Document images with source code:
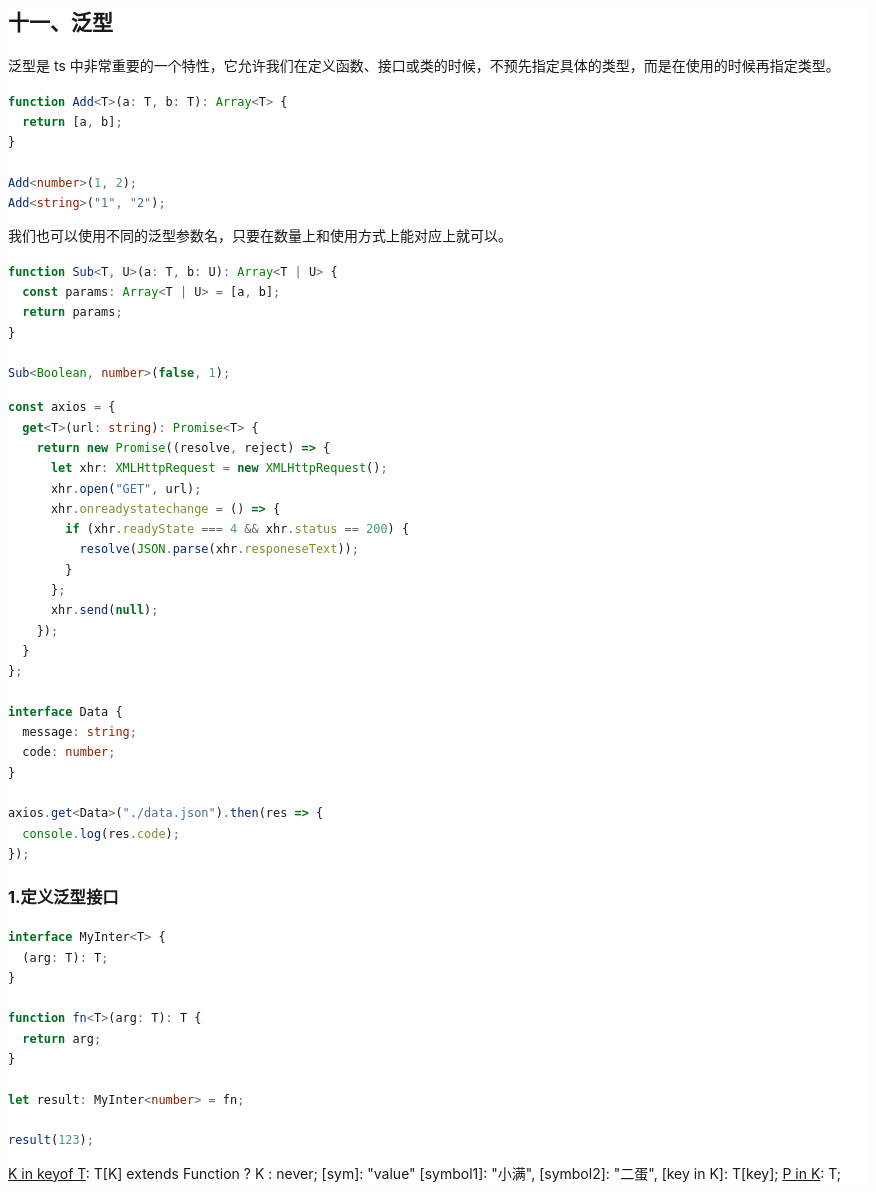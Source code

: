 ## 十一、泛型

泛型是 ts 中非常重要的一个特性，它允许我们在定义函数、接口或类的时候，不预先指定具体的类型，而是在使用的时候再指定类型。

```ts
function Add<T>(a: T, b: T): Array<T> {
  return [a, b];
}

Add<number>(1, 2);
Add<string>("1", "2");
```

我们也可以使用不同的泛型参数名，只要在数量上和使用方式上能对应上就可以。

```ts
function Sub<T, U>(a: T, b: U): Array<T | U> {
  const params: Array<T | U> = [a, b];
  return params;
}

Sub<Boolean, number>(false, 1);
```

```ts
const axios = {
  get<T>(url: string): Promise<T> {
    return new Promise((resolve, reject) => {
      let xhr: XMLHttpRequest = new XMLHttpRequest();
      xhr.open("GET", url);
      xhr.onreadystatechange = () => {
        if (xhr.readyState === 4 && xhr.status == 200) {
          resolve(JSON.parse(xhr.responeseText));
        }
      };
      xhr.send(null);
    });
  }
};

interface Data {
  message: string;
  code: number;
}

axios.get<Data>("./data.json").then(res => {
  console.log(res.code);
});
```

### 1.定义泛型接口

```ts
interface MyInter<T> {
  (arg: T): T;
}

function fn<T>(arg: T): T {
  return arg;
}

let result: MyInter<number> = fn;

result(123);
```


  [key: string]: string;
  [index: number]: number;
  [index: number]: any;
  [key: string]: T;
  [P in K]: T[P];
  [P in K]: T;
  [P in keyof T]: Proxy<T[P]>;
  [K in keyof T]: Promise<T[K]>;
  [P in keyof T]: number;
  [K in keyof T]: T[K] extends Function ? K : never;
  [sym]: "value"
  [symbol1]: "小满",
  [symbol2]: "二蛋",
  [key in K]: T[key];
  [P in K]: T;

§ EXERCISE PROMPT:
A single number is the whole answer: the number of lines in the entries that include "axios".

§ RESPONSE TO THE TASK:
2